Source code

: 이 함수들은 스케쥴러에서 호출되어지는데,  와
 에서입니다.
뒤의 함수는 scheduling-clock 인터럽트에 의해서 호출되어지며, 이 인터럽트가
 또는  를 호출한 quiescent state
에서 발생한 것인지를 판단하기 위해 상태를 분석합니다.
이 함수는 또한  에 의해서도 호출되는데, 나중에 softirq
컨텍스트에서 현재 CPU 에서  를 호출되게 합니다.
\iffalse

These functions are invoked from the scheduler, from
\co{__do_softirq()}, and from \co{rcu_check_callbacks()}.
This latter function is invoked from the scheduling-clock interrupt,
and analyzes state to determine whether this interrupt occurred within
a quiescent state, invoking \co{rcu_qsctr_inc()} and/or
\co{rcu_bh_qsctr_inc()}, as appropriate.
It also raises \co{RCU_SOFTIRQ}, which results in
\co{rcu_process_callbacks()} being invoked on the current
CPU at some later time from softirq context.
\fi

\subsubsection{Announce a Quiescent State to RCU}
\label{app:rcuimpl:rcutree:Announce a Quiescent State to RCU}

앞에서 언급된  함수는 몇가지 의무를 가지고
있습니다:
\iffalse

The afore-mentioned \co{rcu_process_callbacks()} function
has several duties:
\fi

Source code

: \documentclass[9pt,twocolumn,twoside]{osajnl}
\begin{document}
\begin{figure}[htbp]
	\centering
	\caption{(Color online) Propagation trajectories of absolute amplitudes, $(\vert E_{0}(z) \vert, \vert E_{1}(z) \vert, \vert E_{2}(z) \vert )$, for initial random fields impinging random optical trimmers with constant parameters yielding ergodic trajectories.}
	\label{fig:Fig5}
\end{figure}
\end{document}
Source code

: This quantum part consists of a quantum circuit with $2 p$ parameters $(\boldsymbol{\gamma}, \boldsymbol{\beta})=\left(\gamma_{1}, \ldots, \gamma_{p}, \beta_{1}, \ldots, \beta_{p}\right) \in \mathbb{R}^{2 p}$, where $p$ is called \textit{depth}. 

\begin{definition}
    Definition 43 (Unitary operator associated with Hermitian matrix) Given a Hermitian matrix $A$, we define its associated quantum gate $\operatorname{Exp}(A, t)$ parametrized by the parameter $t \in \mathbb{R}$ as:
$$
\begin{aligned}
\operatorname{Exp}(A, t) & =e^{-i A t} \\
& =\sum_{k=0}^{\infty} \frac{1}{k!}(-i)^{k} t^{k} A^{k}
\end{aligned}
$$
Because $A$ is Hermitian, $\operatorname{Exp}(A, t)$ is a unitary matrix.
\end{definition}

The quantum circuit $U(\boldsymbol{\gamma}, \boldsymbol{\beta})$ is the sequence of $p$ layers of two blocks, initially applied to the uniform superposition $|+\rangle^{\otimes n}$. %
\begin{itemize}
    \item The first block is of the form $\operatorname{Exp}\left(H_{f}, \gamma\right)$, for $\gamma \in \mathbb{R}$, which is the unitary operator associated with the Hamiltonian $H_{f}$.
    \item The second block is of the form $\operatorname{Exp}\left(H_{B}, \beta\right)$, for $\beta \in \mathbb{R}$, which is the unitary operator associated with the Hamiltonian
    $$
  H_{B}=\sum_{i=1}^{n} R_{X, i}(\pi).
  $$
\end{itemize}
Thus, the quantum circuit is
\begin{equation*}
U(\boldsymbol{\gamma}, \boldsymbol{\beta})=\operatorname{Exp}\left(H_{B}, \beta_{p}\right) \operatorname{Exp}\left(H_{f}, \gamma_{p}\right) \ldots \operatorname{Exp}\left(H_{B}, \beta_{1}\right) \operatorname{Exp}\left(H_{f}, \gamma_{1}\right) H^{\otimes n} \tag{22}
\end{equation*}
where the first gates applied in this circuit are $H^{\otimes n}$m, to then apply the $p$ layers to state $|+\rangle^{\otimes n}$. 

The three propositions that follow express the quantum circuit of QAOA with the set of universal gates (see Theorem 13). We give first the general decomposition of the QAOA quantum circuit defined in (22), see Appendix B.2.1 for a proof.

——————

> [Task] Go through the data and copy every line that includes "otimes".

> [Answer space]
The quantum circuit $U(\boldsymbol{\gamma}, \boldsymbol{\beta})$ is the sequence of $p$ layers of two blocks, initially applied to the uniform superposition $|+\rangle^{\otimes n}$. %
U(\boldsymbol{\gamma}, \boldsymbol{\beta})=\operatorname{Exp}\left(H_{B}, \beta_{p}\right) \operatorname{Exp}\left(H_{f}, \gamma_{p}\right) \ldots \operatorname{Exp}\left(H_{B}, \beta_{1}\right) \operatorname{Exp}\left(H_{f}, \gamma_{1}\right) H^{\otimes n} \tag{22}
where the first gates applied in this circuit are $H^{\otimes n}$m, to then apply the $p$ layers to state $|+\rangle^{\otimes n}$. 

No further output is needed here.